AIM OF THE EXERCISE: Find the word "positive" in the data. Return every line where it appears.

DATASET CONTENT:
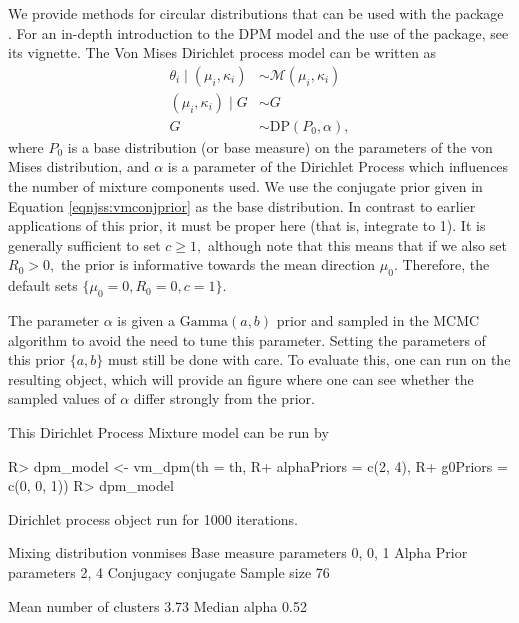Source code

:We provide methods for circular distributions that can be used with the
 package \citep{dirichletprocesspackage}. For an
in-depth introduction to the DPM model and the use of the
 package, see its vignette. The Von Mises
Dirichlet process model can be written as \begin{align}
\theta_i \mid (\mu_i, \kappa_i) &\sim \mathcal{M}(\mu_i, \kappa_i) \\
(\mu_i, \kappa_i) \mid G  &\sim G \\
G &\sim \text{DP}(P_0, \alpha),
\end{align} where \(P_0\) is a base distribution (or base measure) on
the parameters of the von Mises distribution, and \(\alpha\) is a
parameter of the Dirichlet Process which influences the number of
mixture components used. We use the conjugate prior given in Equation
\ref{eqnjss:vmconjprior} as the base distribution. In contrast to
earlier applications of this prior, it must be proper here (that is,
integrate to 1). It is generally sufficient to set \(c \geq 1,\)
although note that this means that if we also set \(R_0 > 0,\) the prior
is informative towards the mean direction \(\mu_0\). Therefore, the
default sets \(\{\mu_0 = 0, R_0 = 0, c = 1\}.\)

The parameter \(\alpha\) is given a \(\text{Gamma}(a, b)\) prior and
sampled in the MCMC algorithm to avoid the need to tune this parameter.
Setting the parameters of this prior \(\{a, b\}\) must still be done
with care. To evaluate this, one can run  on the
resulting object, which will provide an figure where one can see whether
the sampled values of \(\alpha\) differ strongly from the prior.

This Dirichlet Process Mixture model can be run by

\begin{CodeChunk}

\begin{CodeInput}
R> dpm_model <- vm_dpm(th = th, 
R+                     alphaPriors = c(2, 4), 
R+                     g0Priors = c(0, 0, 1))
R> dpm_model
\end{CodeInput}

\begin{CodeOutput}
Dirichlet process object run for 1000 iterations.
                                    
  Mixing distribution       vonmises
  Base measure parameters    0, 0, 1
  Alpha Prior parameters        2, 4
  Conjugacy                conjugate
  Sample size                     76
                                    
  Mean number of clusters       3.73
  Median alpha                  0.52
\end{CodeOutput}
\end{CodeChunk}

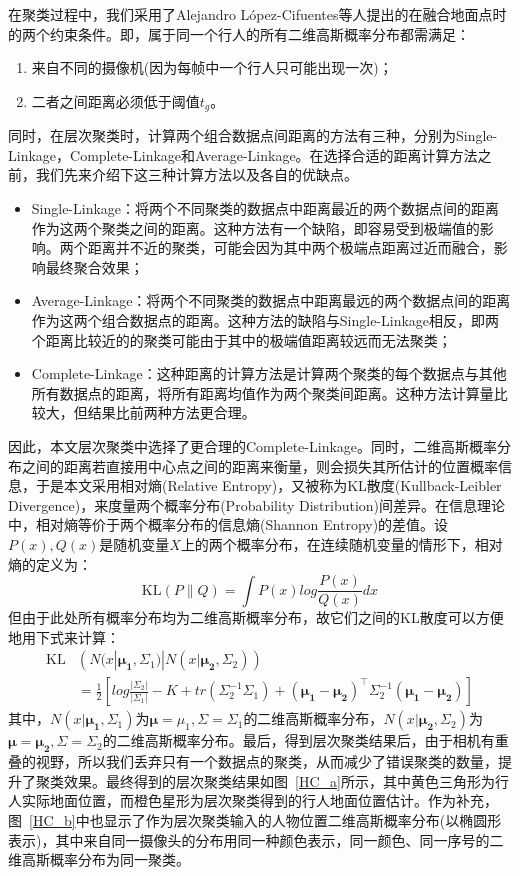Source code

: 在聚类过程中，我们采用了Alejandro López-Cifuentes\cite{A2018Semantic}等人提出的在融合地面点时的两个约束条件。即，属于同一个行人的所有二维高斯概率分布都需满足：
\begin{enumerate}
    \item 来自不同的摄像机(因为每帧中一个行人只可能出现一次)；
    \item 二者之间距离必须低于阈值$t_{g}$。
\end{enumerate}
同时，在层次聚类时，计算两个组合数据点间距离的方法有三种，分别为Single-Linkage，Complete-Linkage和Average-Linkage。在选择合适的距离计算方法之前，我们先来介绍下这三种计算方法以及各自的优缺点。
\begin{itemize}
    \item Single-Linkage：将两个不同聚类的数据点中距离最近的两个数据点间的距离作为这两个聚类之间的距离。这种方法有一个缺陷，即容易受到极端值的影响。两个距离并不近的聚类，可能会因为其中两个极端点距离过近而融合，影响最终聚合效果；
    \item Average-Linkage：将两个不同聚类的数据点中距离最远的两个数据点间的距离作为这两个组合数据点的距离。这种方法的缺陷与Single-Linkage相反，即两个距离比较近的的聚类可能由于其中的极端值距离较远而无法聚类；
    \item Complete-Linkage：这种距离的计算方法是计算两个聚类的每个数据点与其他所有数据点的距离，将所有距离均值作为两个聚类间距离。这种方法计算量比较大，但结果比前两种方法更合理。
\end{itemize}
因此，本文层次聚类中选择了更合理的Complete-Linkage。同时，二维高斯概率分布之间的距离若直接用中心点之间的距离来衡量，则会损失其所估计的位置概率信息，于是本文采用相对熵(Relative Entropy)，又被称为KL散度(Kullback-Leibler Divergence)，来度量两个概率分布(Probability Distribution)间差异。在信息理论中，相对熵等价于两个概率分布的信息熵(Shannon Entropy)的差值。设$P(x), Q(x)$是随机变量$X$上的两个概率分布，在连续随机变量的情形下，相对熵的定义为：
$$
\text{KL}(P\|Q)=\int P(x)log{\frac{P(x)}{Q(x)}}dx
$$
但由于此处所有概率分布均为二维高斯概率分布，故它们之间的KL散度可以方便地用下式来计算：
$$
\begin{aligned}
\text{KL}&\left(N(x|\bm{\mu_1},\Sigma_1)|N(x|\bm{\mu_2},\Sigma_2)\right) \\
&=\frac{1}{2}\left[log{\frac{|\Sigma_2|}{|\Sigma_1|}}-K+tr(\Sigma_2^{-1}\Sigma_1)+(\bm{\mu_1}-\bm{\mu_2})^\top\Sigma_2^{-1}(\bm{\mu_1}-\bm{\mu_2})\right]
\end{aligned}
$$
其中，$N(x|\bm{\mu_1},\Sigma_1)$为$\bm{\mu}=\mu_1, \Sigma=\Sigma_1$的二维高斯概率分布，$N(x|\bm{\bm{\mu_2}},\Sigma_2)$为$\bm{\mu}=\bm{\mu_2}, \Sigma=\Sigma_2$的二维高斯概率分布。最后，得到层次聚类结果后，由于相机有重叠的视野，所以我们丢弃只有一个数据点的聚类，从而减少了错误聚类的数量，提升了聚类效果。最终得到的层次聚类结果如图~\ref{HC_a}所示，其中黄色三角形为行人实际地面位置，而橙色星形为层次聚类得到的行人地面位置估计。作为补充，图~\ref{HC_b}中也显示了作为层次聚类输入的人物位置二维高斯概率分布(以椭圆形表示)，其中来自同一摄像头的分布用同一种颜色表示，同一颜色、同一序号的二维高斯概率分布为同一聚类。
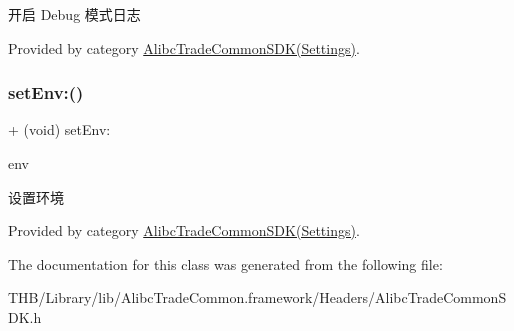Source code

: 开启 Debug 模式日志 

Provided by category \mbox{\hyperlink{category_alibc_trade_common_s_d_k_07_settings_08_a078b422151a1f58252df135495ca6672}{Alibc\+Trade\+Common\+S\+D\+K(\+Settings)}}.

\mbox{\label{interface_alibc_trade_common_s_d_k_a780956aef5009a4b6fcbe3fc9f63f598}} 
\subsubsection{\texorpdfstring{set\+Env\+:()}{setEnv:()}}
{\footnotesize\ttfamily + (void) set\+Env\+: \begin{DoxyParamCaption}\item[{(Alibc\+Environment)}]{env }\end{DoxyParamCaption}}

设置环境 

Provided by category \mbox{\hyperlink{category_alibc_trade_common_s_d_k_07_settings_08_a780956aef5009a4b6fcbe3fc9f63f598}{Alibc\+Trade\+Common\+S\+D\+K(\+Settings)}}.



The documentation for this class was generated from the following file\+:\begin{DoxyCompactItemize}
\item 
T\+H\+B/\+Library/lib/\+Alibc\+Trade\+Common.\+framework/\+Headers/Alibc\+Trade\+Common\+S\+D\+K.\+h\end{DoxyCompactItemize}

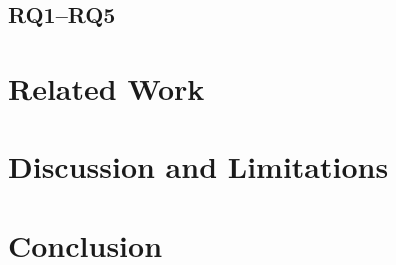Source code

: \documentclass[sigconf,anonymous,review]{acmart}
\begin{document}
\subsection{RQ1--RQ5}\label{sec:eval:rq}

\section{Related Work}\label{sec:related}

\section{Discussion and Limitations}\label{sec:disc}

\section{Conclusion}\label{sec:conc}

% 
% 
\end{document}
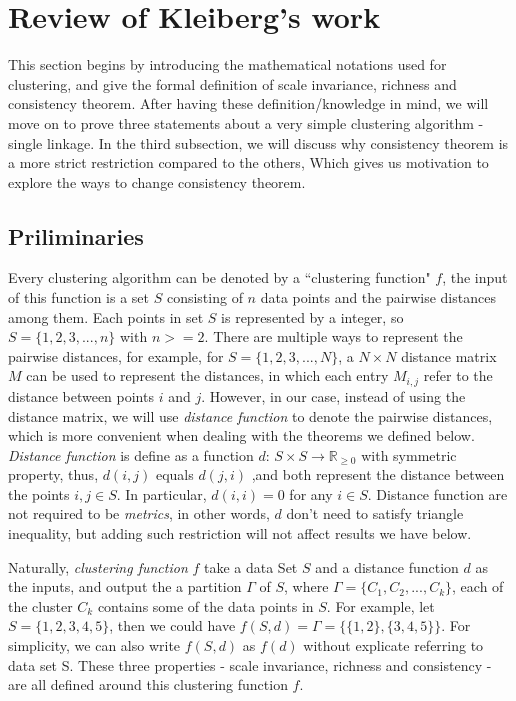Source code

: \documentclass{uonmathreport}
\begin{document}
\section{Review of Kleiberg's work} \label{sec:background}
This section begins by introducing the mathematical notations used for clustering, and give the formal definition of scale invariance, richness and consistency theorem. After having these definition/knowledge in mind, we will move on to prove three statements about a very simple clustering algorithm - single linkage. In the third subsection, we will discuss why consistency theorem  is a more strict restriction compared to the others, Which gives us motivation to explore the ways to change consistency theorem.
\subsection{Priliminaries} \label{subsec:priliminaries}
Every clustering algorithm can be denoted by a ``clustering function" $f$, the input of this function is a set $S$ consisting of $n$ data points and the pairwise distances among them. Each points in set $S$ is represented by a integer, so $S = \{1,2,3,...,n\}$ with $n>=2 $. There are multiple ways to represent the pairwise distances, for example, for $S = \{1,2,3,...,N\}$, a $N \times N$ distance matrix $M$ can be used to represent the distances, in which each entry $M_{i,j}$ refer to the distance between points $i$ and $j$. However, in our case, instead of using the distance matrix, we will use \textit{distance function} to denote the pairwise distances, which is more convenient when dealing with the theorems we defined below. \textit{Distance function} is define as a function $d$: $S \times S \rightarrow \mathbb{R}_{\ge 0}$ with symmetric property, thus, $d(i,j)$ equals $d(j,i)$ ,and both represent the distance between the points $i,j \in S$. In particular, $d(i,i) = 0$ for any $i\in S$. Distance function are not required to be \textit{metrics}, in other words, $d$ don't need to satisfy triangle inequality, but adding such restriction will not affect results we have below.

Naturally, \textit{clustering function} $f$ take a data Set $S$ and a distance function $d$ as the inputs, and output the a partition $\Gamma$ of $S$, where $\Gamma = \{C_1,C_2,...,C_k\}$, each of the cluster $C_k$ contains some of the data points in $S$. For example, let $S = \{1,2,3,4,5\}$, then we could have $f(S,d)= \Gamma = \{ \{1,2\},\{3,4,5\} \}$. For simplicity, we can also write $f(S,d)$ as $f(d)$ without explicate referring to data set S. These three properties - scale invariance, richness and consistency - are all defined around this clustering function $f$.
\end{document}
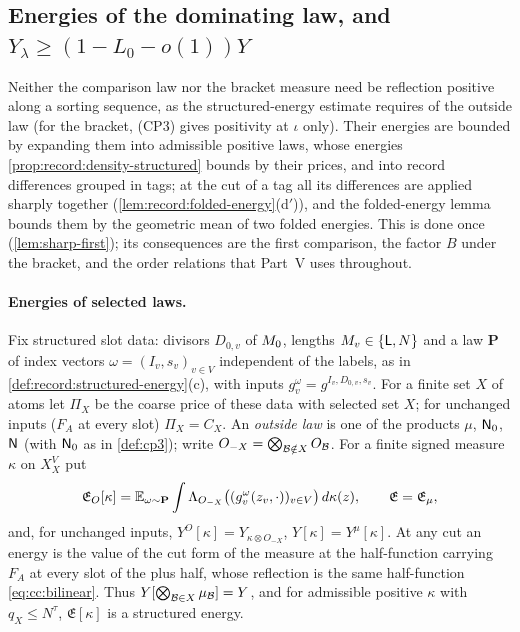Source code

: \subsection{Energies of the dominating law, and \texorpdfstring{$Y_\lambda\ge(1-L_0-o(1))Y$}{Y\_lambda >= (1-L\_0-o(1))Y}}

Neither the comparison law nor the bracket measure need be reflection
positive along a sorting sequence, as the structured-energy estimate
requires of the outside law (for the bracket, (CP3) gives positivity at
$\iota$ only).
Their energies are bounded by expanding them into admissible positive laws,
whose energies \cref{prop:record:density-structured} bounds by their prices,
and into record differences grouped in tags; at the cut of a tag all its
differences are applied sharply together
(\cref{lem:record:folded-energy}(d$'$)), and the folded-energy lemma bounds
them by the geometric mean of two folded energies. This is done once
(\cref{lem:sharp-first}); its consequences are
the first comparison, the factor $B$ under the bracket, and the order
relations that Part~V uses throughout.

\paragraph{Energies of selected laws.}
Fix structured slot data: divisors $D_{0,v}$ of $\Mzero$, lengths
$M_v\in\{\Lsc,N\}$ and a law $\mathbf P$ of index vectors
$\omega=(I_v,s_v)_{v\in V}$ independent of the labels, as in
\cref{def:record:structured-energy}(c), with inputs
$g^\omega_v=g^{I_v,D_{0,v},s_v}$. For a finite set $X$ of atoms let $\Pi_X$ be
the coarse price of these data with selected set $X$; for unchanged inputs
($F_A$ at every slot) $\Pi_X=C_X$. An \emph{outside law} is one of the
products $\mu$, $\Nbrz$, $\Nbr$ (with $\Nbrz$ as in
\cref{def:cp3}); write $O_{-X}=\bigotimes_{\Blk\notin X}O_\Blk$.
For a finite signed measure $\kappa$ on $X_X^V$ put
\[
 \mathfrak E_O[\kappa]=\E_{\omega\sim\mathbf P}\int\Lambda_{O_{-X}}
 \bigl((g^\omega_v(z_v,\cdot))_{v\in V}\bigr)\,d\kappa(z),\qquad
 \mathfrak E=\mathfrak E_\mu,
\]
and, for unchanged inputs, $Y^O[\kappa]=Y_{\kappa\otimes O_{-X}}$,
$Y[\kappa]=Y^\mu[\kappa]$. At any cut an energy is the value of the cut form
of the measure at the half-function carrying $F_A$ at every slot of the plus
half, whose reflection is the same half-function \eqref{eq:cc:bilinear}.
Thus $Y[\bigotimes_{\Blk\in X}\mu_\Blk]=Y$, and for admissible positive
$\kappa$ with $q_X\le N^\tau$, $\mathfrak E[\kappa]$ is a structured energy.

WRITTEN ANSWER:
positive along a sorting sequence, as the structured-energy estimate
Their energies are bounded by expanding them into admissible positive laws,
Thus $Y[\bigotimes_{\Blk\in X}\mu_\Blk]=Y$, and for admissible positive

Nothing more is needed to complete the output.